One thing I tried was to run compiled version of this program with GHC 7.10 and GHC 8.4 and the numbers were identical so maybe this isn't related with the library code.
(I have omitted the ghcStepIO stuff; it is essentially the
identity function, and I don't think it affects things.)
Now that main_action thunk will be updated, so if it
remains live for any reason, we'll retain a huge PAP
of the form described in an earlier comment return () >> (return () ...)).
Why is it being kept alive? I'm really not sure. The interpreter
should be tail-callingbindIO...
I wonder if main_action could be floated to top level as a CAF
before it gets to the bytecode generator?
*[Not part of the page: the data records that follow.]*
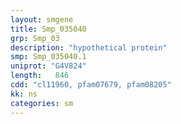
 ```yaml
---
layout: smgene
title: Smp_035040
grp: Smp_03
description: "hypothetical protein"
smp: Smp_035040.1
uniprot: "G4V824"
length:   846
cdd: "cl11960, pfam07679, pfam08205"
kk: ns
categories: sm
---
```

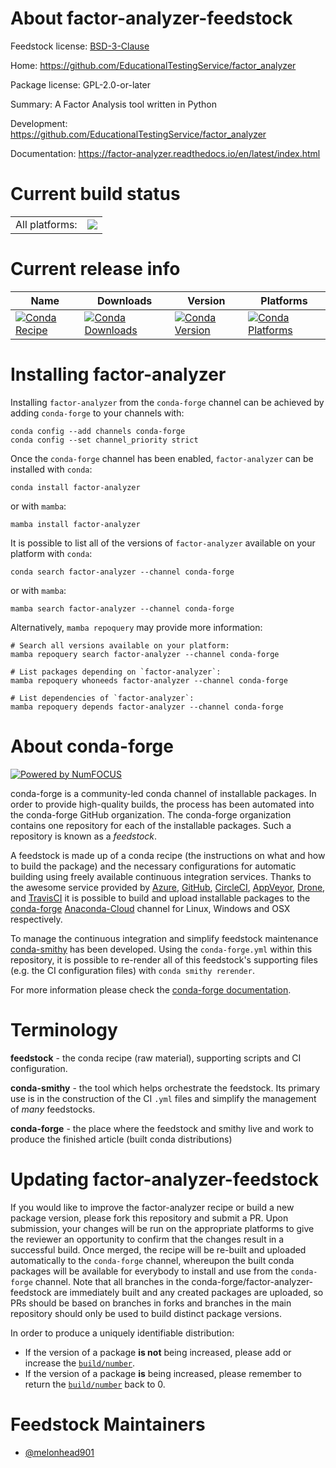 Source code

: About factor-analyzer-feedstock
===============================

Feedstock license: [BSD-3-Clause](https://github.com/conda-forge/factor-analyzer-feedstock/blob/main/LICENSE.txt)

Home: https://github.com/EducationalTestingService/factor_analyzer

Package license: GPL-2.0-or-later

Summary: A Factor Analysis tool written in Python

Development: https://github.com/EducationalTestingService/factor_analyzer

Documentation: https://factor-analyzer.readthedocs.io/en/latest/index.html

Current build status
====================


<table><tr><td>All platforms:</td>
    <td>
      <a href="https://dev.azure.com/conda-forge/feedstock-builds/_build/latest?definitionId=18889&branchName=main">
        <img src="https://dev.azure.com/conda-forge/feedstock-builds/_apis/build/status/factor-analyzer-feedstock?branchName=main">
      </a>
    </td>
  </tr>
</table>

Current release info
====================

| Name | Downloads | Version | Platforms |
| --- | --- | --- | --- |
| [![Conda Recipe](https://img.shields.io/badge/recipe-factor--analyzer-green.svg)](https://anaconda.org/conda-forge/factor-analyzer) | [![Conda Downloads](https://img.shields.io/conda/dn/conda-forge/factor-analyzer.svg)](https://anaconda.org/conda-forge/factor-analyzer) | [![Conda Version](https://img.shields.io/conda/vn/conda-forge/factor-analyzer.svg)](https://anaconda.org/conda-forge/factor-analyzer) | [![Conda Platforms](https://img.shields.io/conda/pn/conda-forge/factor-analyzer.svg)](https://anaconda.org/conda-forge/factor-analyzer) |

Installing factor-analyzer
==========================

Installing `factor-analyzer` from the `conda-forge` channel can be achieved by adding `conda-forge` to your channels with:

```
conda config --add channels conda-forge
conda config --set channel_priority strict
```

Once the `conda-forge` channel has been enabled, `factor-analyzer` can be installed with `conda`:

```
conda install factor-analyzer
```

or with `mamba`:

```
mamba install factor-analyzer
```

It is possible to list all of the versions of `factor-analyzer` available on your platform with `conda`:

```
conda search factor-analyzer --channel conda-forge
```

or with `mamba`:

```
mamba search factor-analyzer --channel conda-forge
```

Alternatively, `mamba repoquery` may provide more information:

```
# Search all versions available on your platform:
mamba repoquery search factor-analyzer --channel conda-forge

# List packages depending on `factor-analyzer`:
mamba repoquery whoneeds factor-analyzer --channel conda-forge

# List dependencies of `factor-analyzer`:
mamba repoquery depends factor-analyzer --channel conda-forge
```


About conda-forge
=================

[![Powered by
NumFOCUS](https://img.shields.io/badge/powered%20by-NumFOCUS-orange.svg?style=flat&colorA=E1523D&colorB=007D8A)](https://numfocus.org)

conda-forge is a community-led conda channel of installable packages.
In order to provide high-quality builds, the process has been automated into the
conda-forge GitHub organization. The conda-forge organization contains one repository
for each of the installable packages. Such a repository is known as a *feedstock*.

A feedstock is made up of a conda recipe (the instructions on what and how to build
the package) and the necessary configurations for automatic building using freely
available continuous integration services. Thanks to the awesome service provided by
[Azure](https://azure.microsoft.com/en-us/services/devops/), [GitHub](https://github.com/),
[CircleCI](https://circleci.com/), [AppVeyor](https://www.appveyor.com/),
[Drone](https://cloud.drone.io/welcome), and [TravisCI](https://travis-ci.com/)
it is possible to build and upload installable packages to the
[conda-forge](https://anaconda.org/conda-forge) [Anaconda-Cloud](https://anaconda.org/)
channel for Linux, Windows and OSX respectively.

To manage the continuous integration and simplify feedstock maintenance
[conda-smithy](https://github.com/conda-forge/conda-smithy) has been developed.
Using the ``conda-forge.yml`` within this repository, it is possible to re-render all of
this feedstock's supporting files (e.g. the CI configuration files) with ``conda smithy rerender``.

For more information please check the [conda-forge documentation](https://conda-forge.org/docs/).

Terminology
===========

**feedstock** - the conda recipe (raw material), supporting scripts and CI configuration.

**conda-smithy** - the tool which helps orchestrate the feedstock.
                   Its primary use is in the construction of the CI ``.yml`` files
                   and simplify the management of *many* feedstocks.

**conda-forge** - the place where the feedstock and smithy live and work to
                  produce the finished article (built conda distributions)


Updating factor-analyzer-feedstock
==================================

If you would like to improve the factor-analyzer recipe or build a new
package version, please fork this repository and submit a PR. Upon submission,
your changes will be run on the appropriate platforms to give the reviewer an
opportunity to confirm that the changes result in a successful build. Once
merged, the recipe will be re-built and uploaded automatically to the
`conda-forge` channel, whereupon the built conda packages will be available for
everybody to install and use from the `conda-forge` channel.
Note that all branches in the conda-forge/factor-analyzer-feedstock are
immediately built and any created packages are uploaded, so PRs should be based
on branches in forks and branches in the main repository should only be used to
build distinct package versions.

In order to produce a uniquely identifiable distribution:
 * If the version of a package **is not** being increased, please add or increase
   the [``build/number``](https://docs.conda.io/projects/conda-build/en/latest/resources/define-metadata.html#build-number-and-string).
 * If the version of a package **is** being increased, please remember to return
   the [``build/number``](https://docs.conda.io/projects/conda-build/en/latest/resources/define-metadata.html#build-number-and-string)
   back to 0.

Feedstock Maintainers
=====================

* [@melonhead901](https://github.com/melonhead901/)

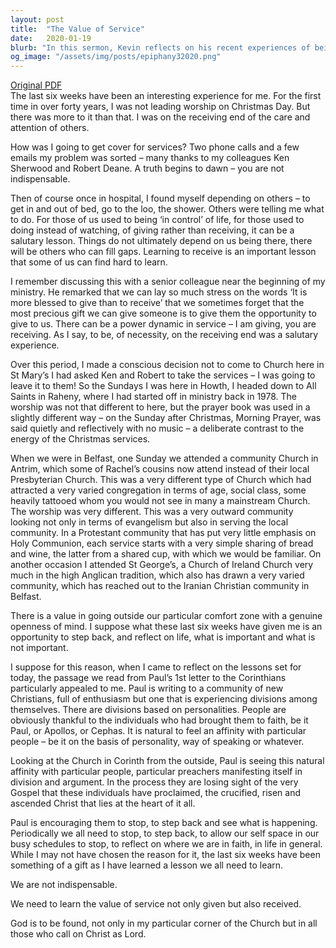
 ```yaml
---
layout: post
title:  "The Value of Service"
date:   2020-01-19
blurb: "In this sermon, Kevin reflects on his recent experiences of being on the receiving end of care and service. He discusses the importance of learning to receive, the power dynamics in service, and the need for stepping back and reflecting on life. He emphasizes that we are not indispensable and that God is found in all those who call on Christ as Lord."
og_image: "/assets/img/posts/epiphany32020.png"
---
```

[Original PDF](/assets/pdf/epiphany32020.pdf)    
The last six weeks have been an interesting experience for me. For the first time in over forty years, I was not leading worship on Christmas Day. But there was more to it than that. I was on the receiving end of the care and attention of others.

How was I going to get cover for services? Two phone calls and a few emails my problem was sorted – many thanks to my colleagues Ken Sherwood and Robert Deane. A truth begins to dawn – you are not indispensable.

Then of course once in hospital, I found myself depending on others – to get in and out of bed, go to the loo, the shower. Others were telling me what to do. For those of us used to being ‘in control’ of life, for those used to doing instead of watching, of giving rather than receiving, it can be a salutary lesson. Things do not ultimately depend on us being there, there will be others who can fill gaps. Learning to receive is an important lesson that some of us can find hard to learn.

I remember discussing this with a senior colleague near the beginning of my ministry. He remarked that we can lay so much stress on the words ‘It is more blessed to give than to receive’ that we sometimes forget that the most precious gift we can give someone is to give them the opportunity to give to us. There can be a power dynamic in service – I am giving, you are receiving. As I say, to be, of necessity, on the receiving end was a salutary experience.

Over this period, I made a conscious decision not to come to Church here in St Mary’s I had asked Ken and Robert to take the services – I was going to leave it to them! So the Sundays I was here in Howth, I headed down to All Saints in Raheny, where I had started off in ministry back in 1978. The worship was not that different to here, but the prayer book was used in a slightly different way – on the Sunday after Christmas, Morning Prayer, was said quietly and reflectively with no music – a deliberate contrast to the energy of the Christmas services.

When we were in Belfast, one Sunday we attended a community Church in Antrim, which some of Rachel’s cousins now attend instead of their local Presbyterian Church. This was a very different type of Church which had attracted a very varied congregation in terms of age, social class, some heavily tattooed whom you would not see in many a mainstream Church. The worship was very different. This was a very outward community looking not only in terms of evangelism but also in serving the local community. In a Protestant community that has put very little emphasis on Holy Communion, each service starts with a very simple sharing of bread and wine, the latter from a shared cup, with which we would be familiar. On another occasion I attended St George’s, a Church of Ireland Church very much in the high Anglican tradition, which also has drawn a very varied community, which has reached out to the Iranian Christian community in Belfast.

There is a value in going outside our particular comfort zone with a genuine openness of mind. I suppose what these last six weeks have given me is an opportunity to step back, and reflect on life, what is important and what is not important.

I suppose for this reason, when I came to reflect on the lessons set for today, the passage we read from Paul’s 1st letter to the Corinthians particularly appealed to me. Paul is writing to a community of new Christians, full of enthusiasm but one that is experiencing divisions among themselves. There are divisions based on personalities. People are obviously thankful to the individuals who had brought them to faith, be it Paul, or Apollos, or Cephas. It is natural to feel an affinity with particular people – be it on the basis of personality, way of speaking or whatever.

Looking at the Church in Corinth from the outside, Paul is seeing this natural affinity with particular people, particular preachers manifesting itself in division and argument. In the process they are losing sight of the very Gospel that these individuals have proclaimed, the crucified, risen and ascended Christ that lies at the heart of it all.

Paul is encouraging them to stop, to step back and see what is happening. Periodically we all need to stop, to step back, to allow our self space in our busy schedules to stop, to reflect on where we are in faith, in life in general. While I may not have chosen the reason for it, the last six weeks have been something of a gift as I have learned a lesson we all need to learn.

We are not indispensable.

We need to learn the value of service not only given but also received.

God is to be found, not only in my particular corner of the Church but in all those who call on Christ as Lord.
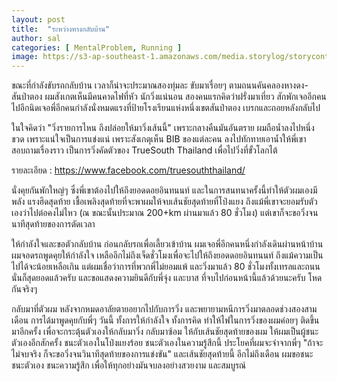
```yaml
---
layout: post
title:  "ระหว่างทางกลับบ้าน"
author: sal
categories: [ MentalProblem, Running ]
image: https://s3-ap-southeast-1.amazonaws.com/media.storylog/storycontent/59c277431e95fa2845ae23a2/15063524442537039267.jpg
---
```


ขณะที่กำลังขับรถกลับบ้าน เวลาก็น่าจะประมาณสองทุ่มละ ขับมาเรื่อยๆ ตามถนนคันคลองหางดง-สันป่าตอง ผมสังเกตเห็นมีคนคาดไฟที่หัว นักวิ่งแน่นอน สองคนแรกคิดว่าฝรั่งมาเที่ยว สักพักเจออีกคน ไปอีกนิดเจอพี่อีกคนกำลังนั่งหมดแรงที่ป้ายโรงเรียนแห่งหนึ่งเขตสันป่าตอง เบรกและถอยหลังกลับไป

ในใจคิดว่า "วิ่งรายการไหน ถึงปล่อยให้มาวิ่งเส้นนี้" เพราะกลางคืนมันอันตราย ผมถือน้ำลงไปหนึ่งขวด เพราะแน่ใจเป็นการแข่งแน่ เพราะสังเกตุเห็น BIB ของแต่ละคน ลงไปทักทายเอาน้ำให้พี่เขา สอบถามเรื่องราว เป็นการวิ่งคัดตัวของ TrueSouth Thailand เพื่อไปวิ่งที่ขั้วโลกไต้

รายละเอียด : https://www.facebook.com/truesouththailand/

นั่งคุยกันพักใหญ่ๆ ซึ่งพี่เขาต้องไปให้ถึงยอดดอยอินทนนท์ และในการสนทนาครั้งนี้ทำให้ตัวผมเองมีพลัง แรงฮึดสุดท้าย เชื้อเพลิงสุดท้ายที่จะพาผมให้จบเส้นชัยสุดท้ายที่โป่งแยง ถึงแม้พี่เขาจะยอมรับตัวเองว่าไปต่อคงไม่ไหว (ณ ขณะนั้นประมาณ 200+km ผ่านมาแล้ว 80 ชั่วโมง) แต่เขาก็จะขอวิ่งจนนาทีสุดท้ายของการตัดเวลา

ให้กำลังใจและขอตัวกลับบ้าน ก่อนกลับรถเพื่อเลี้ยวเข้าบ้าน ผมเจอพี่อีกคนหนึ่งกำลังเดินผ่านหน้าบ้าน ผมจอดรถพูดคุยให้กำลังใจ เหลืออีกไม่ถึงเจ็ดชั่วโมงเพื่อจะไปให้ถึงยอดดอยอินทนนท์ ถึงแม้ความเป็นไปได้จะน้อยเหลือเกิน แต่ผมเชื่อว่าการที่พวกพี่ไม่ยอมแพ้ และวิ่งมาแล้ว 80 ชั่วโมงทั้งเทรลและถนน นั่นก็สุดยอดแล้วครับ และขอแสดงความยินดีกับพี่จุ่ง และบาส ที่จบไปก่อนหน้านี้แล้วด้วยนะครับ โหดกันจริงๆ

กลับมาที่ตัวผม หลังจากหมดอาลัยตายอยากไปกับการวิ่ง และพยายามหนีการวิ่งมาตลอดช่วงสองสามเดือน การได้มาพูดคุยกับพี่ๆ วันนี้ ทั้งการให้กำลังใจ ทั้งการคิด ทำให้ไฟในการวิ่งของผมค่อยๆ ติดขึ้นมาอีกครั้ง เพื่อจะกระตุ้นตัวเองให้กลับมาวิ่ง กลับมาซ้อม ให้กับเส้นชัยสุดท้ายของผม ให้ผมเป็นผู้ชนะตัวเองอีกสักครั้ง ชนะตัวเองในโป่งแยงร้อย ชนะตัวเองในความรู้สึกนี้ ประโยคที่ผมจะจำจากพี่ๆ "ถ้าจะไม่จบจริง ก็จะขอวิ่งจนวินาทีสุดท้ายของการแข่งขัน" และเส้นชัยสุดท้ายนี้ อีกไม่ถึงเดือน ผมขอชนะ ชนะตัวเอง ชนะความรู้สึก เพื่อให้ทุกอย่างมันจบลงอย่างสวยงาม และสมบูรณ์ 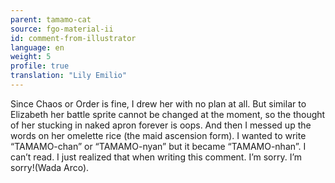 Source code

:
 ```yaml
---
parent: tamamo-cat
source: fgo-material-ii
id: comment-from-illustrator
language: en
weight: 5
profile: true
translation: "Lily Emilio"
---
```


Since Chaos or Order is fine, I drew her with no plan at all. But similar to Elizabeth her battle sprite cannot be changed at the moment, so the thought of her stucking in naked apron forever is oops. And then I messed up the words on her omelette rice (the maid ascension form). I wanted to write “TAMAMO-chan” or “TAMAMO-nyan” but it became “TAMAMO-nhan”. I can’t read. I just realized that when writing this comment. I’m sorry. I’m sorry!(Wada Arco).
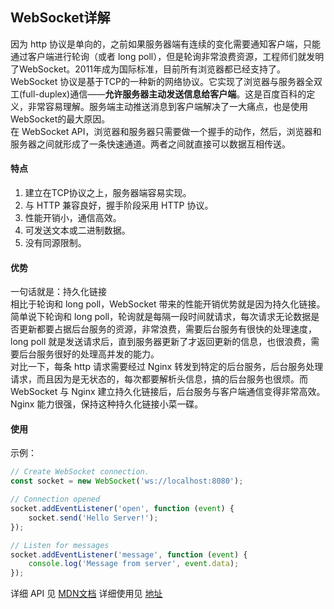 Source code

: ## WebSocket详解
因为 http 协议是单向的，之前如果服务器端有连续的变化需要通知客户端，只能通过客户端进行轮询（或者 long poll），但是轮询非常浪费资源，工程师们就发明了WebSocket。2011年成为国际标准，目前所有浏览器都已经支持了。  
WebSocket 协议是基于TCP的一种新的网络协议。它实现了浏览器与服务器全双工(full-duplex)通信——**允许服务器主动发送信息给客户端**。这是百度百科的定义，非常容易理解。服务端主动推送消息到客户端解决了一大痛点，也是使用WebSocket的最大原因。  
在 WebSocket API，浏览器和服务器只需要做一个握手的动作，然后，浏览器和服务器之间就形成了一条快速通道。两者之间就直接可以数据互相传送。
#### 特点
1. 建立在TCP协议之上，服务器端容易实现。
2. 与 HTTP 兼容良好，握手阶段采用 HTTP 协议。
3. 性能开销小，通信高效。
4. 可发送文本或二进制数据。
5. 没有同源限制。
#### 优势
一句话就是：持久化链接  
相比于轮询和 long poll，WebSocket 带来的性能开销优势就是因为持久化链接。  
简单说下轮询和 long poll，轮询就是每隔一段时间就请求，每次请求无论数据是否更新都要占据后台服务的资源，非常浪费，需要后台服务有很快的处理速度，long poll 就是发送请求后，直到服务器更新了才返回更新的信息，也很浪费，需要后台服务很好的处理高并发的能力。  
对比一下，每条 http 请求需要经过 Nginx 转发到特定的后台服务，后台服务处理请求，而且因为是无状态的，每次都要解析头信息，搞的后台服务也很烦。而 WebSocket 与 Nginx 建立持久化链接后，后台服务与客户端通信变得非常高效。Nginx 能力很强，保持这种持久化链接小菜一碟。
#### 使用
示例：
```js
// Create WebSocket connection.
const socket = new WebSocket('ws://localhost:8080');

// Connection opened
socket.addEventListener('open', function (event) {
    socket.send('Hello Server!');
});

// Listen for messages
socket.addEventListener('message', function (event) {
    console.log('Message from server', event.data);
});
```
详细 API 见 [MDN文档](https://developer.mozilla.org/zh-CN/docs/Web/API/WebSocket)
详细使用见 [地址](http://www.ruanyifeng.com/blog/2017/05/websocket.html)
I still have no idea what retains all those PAPs, but I realized that 8.0.1 is when we introduced -fexternal-interpreter. Perhaps that has to do with this issue (reminder: the leak was also introduced with 8.0.1).
With D5351 we can run retainer profiler on ghci so I tried this with ghci +RTS -hb and used 50000000 as the input. I've attached the raw output and a .svg generated with hp2pretty. It's not too helpful: the SYSTEM retainer is retaining GBs of data but we don't have more details on what the retainer is.